À Circulation(s), Federico Ciamei présente Travel without Moving, une exploration amusante d’un nouveau monde au cœur de l’ère numérique. Un hommage aux explorateurs du passé croisant archives et compositions digitales.
Au cœur des créations de Federico Ciamei, photographe italien installé à Milan, se cache une envie d’explorer avec humour notre histoire et notre société. Refusant de « [s]e prendre trop au sérieux », l’auteur perçoit le 8e art comme un moyen de rester actif, de se rendre quelque part, découvrir un lieu, rencontrer des personnes. « J’aime trouver l’équilibre entre le contrôle et l’aléatoire. Je laisse toujours une certaine marge de manœuvre pour que des choses se passent. Je récolte plus que je ne chasse », s’amuse-t-il. À la manière d’un explorateur, il se plonge dans des recherches, déterre des archives et façonne un univers où la fiction chavire dans la réalité.

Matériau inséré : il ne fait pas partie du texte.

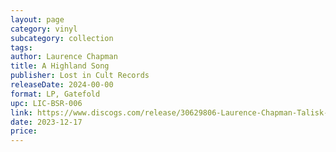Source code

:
 ```yaml
---
layout: page
category: vinyl
subcategory: collection
tags:
author: Laurence Chapman
title: A Highland Song
publisher: Lost in Cult Records
releaseDate: 2024-00-00
format: LP, Gatefold
upc: LIC-BSR-006
link: https://www.discogs.com/release/30629806-Laurence-Chapman-Talisk-Fourth-Moon-A-Highland-Song-Original-Game-Soundtrack
date: 2023-12-17
price:
---
```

Et c’est justement ce rôle de « navigateur de l’image » qu’il endosse dans Travel without Moving, une série atypique et colorée présentée à Circulation(s). Face à son accrochage, le doute règne. Que contemplons-nous ? Ces forêts, ces animaux existent-ils ? D’où viennent-ils ? Et qui les a découverts ? « La série parle avant tout de l’effet du temps sur l’information. Je me suis mis à la place de ces voyageurs du passé, qui se rendaient dans des contrées inconnues en espérant découvrir de Nouveaux Mondes, des richesses ou des connaissances. Dans leur pays d’origine, leurs histoires devenaient des légendes, mais qui pouvait interroger la véracité de leur propos ? Marco Polo lui-même écrivait dans la préface de son livre que nous n’avions d’autres choix que de les croire, puisqu’eux seuls l’avaient vu de leurs propres yeux », raconte Federico Ciamei.
Une navigation dans l’ère numérique
C’est une scénographie immersive que proposent Jimme Cloo et Marion Flament, du studio Big Time au cœur du festival. Une expérience captivante, où les mots des explorateurs se fondent dans les images, où les archives du passé fusionnent avec les créations contemporaines. Le tout forme un amalgame d’aventures encapsulant la frénésie de la découverte, et la soif d’aventures des pionniers d’autrefois. « Aujourd’hui, tout a été exploré, photographié, catalogué. Nous avons accès à tellement de données que l’information est finalement cachée dans la masse. Je suis persuadée que certaines archives n’ont jamais été vues par personne ! Un mot mal orthographié et elles tombent dans l’oubli », précise le photographe. Passionné par cette contradiction, il propose, avec Travel without Moving, une nouvelle manière de scruter, de voir le monde. Une navigation dans l’ère numérique – un territoire à part où tout est accessible d’un clic de souris, mais enseveli par la masse constante d’informations.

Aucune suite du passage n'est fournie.